The first thing I do when I get up in the morning is breathe in coffee beans. It's almost a ritual. Fill my nose with the smell of coffee, maybe in anticipation, or maybe to see if I can imbibe some caffeine through the nose.
Spring is a smell season. It's the smell of coffee brewing in the house. It's the smell of newly mulched and planted gardens. Of cut tulips on the table. It's the smell of whatever is on the grill for dinner. It's spring ale right after the top is popped. It's the smell of warm rain on the grass. Or if you're Carl Sandburg (fast forward to summer):
Summer mornings on the docks I walk among bushel peach
baskets piled ten feet high.
Summer mornings I smell new wood and the river wind
along with peaches.
Yeah, I know Sandburg is smelling summer, but he's part of why I got thinking of spring smells, so work with me. Peaches and new wood and river wind. If Yankee Candle made that scent, we'd have it in our house.
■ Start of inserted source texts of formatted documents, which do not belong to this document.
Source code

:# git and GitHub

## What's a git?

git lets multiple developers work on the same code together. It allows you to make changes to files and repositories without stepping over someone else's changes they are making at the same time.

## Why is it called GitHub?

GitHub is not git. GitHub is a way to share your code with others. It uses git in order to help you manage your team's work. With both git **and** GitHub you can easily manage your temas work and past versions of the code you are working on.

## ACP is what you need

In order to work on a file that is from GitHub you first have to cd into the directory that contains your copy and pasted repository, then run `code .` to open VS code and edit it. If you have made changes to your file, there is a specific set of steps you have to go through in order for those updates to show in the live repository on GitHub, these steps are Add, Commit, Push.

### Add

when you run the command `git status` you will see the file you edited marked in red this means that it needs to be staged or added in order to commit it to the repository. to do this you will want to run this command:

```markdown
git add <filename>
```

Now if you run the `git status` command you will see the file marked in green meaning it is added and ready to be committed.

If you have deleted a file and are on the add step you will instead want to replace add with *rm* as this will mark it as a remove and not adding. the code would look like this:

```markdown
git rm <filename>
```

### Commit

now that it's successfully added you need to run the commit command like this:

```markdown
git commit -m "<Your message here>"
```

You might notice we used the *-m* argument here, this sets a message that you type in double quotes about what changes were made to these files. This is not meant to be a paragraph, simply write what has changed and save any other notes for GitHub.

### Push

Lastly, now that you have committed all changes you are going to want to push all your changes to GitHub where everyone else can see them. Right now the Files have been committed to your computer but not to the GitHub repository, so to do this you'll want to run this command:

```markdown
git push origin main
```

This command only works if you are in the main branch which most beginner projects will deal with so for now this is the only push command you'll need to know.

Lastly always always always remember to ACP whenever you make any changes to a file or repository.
Smell is the step-child of the senses. If you had to give one of your senses up, which would be the first to go? Sight? Hearing? Taste? Touch? Nope. So long smell. But spring would suffer for it.
Smell wakes up in the spring after taking the winter off. Roll your windows down crossing the Bay and spring smells like salt.
For our girls, spring smells like the Oxford Park. It smells like snail hunting and collecting on the rocks along the Tred Avon River. It smells like river water splashed on your clothes while you're eating ice cream in an oldish Ford truck, with the windows down, letting all the spring smells swirl.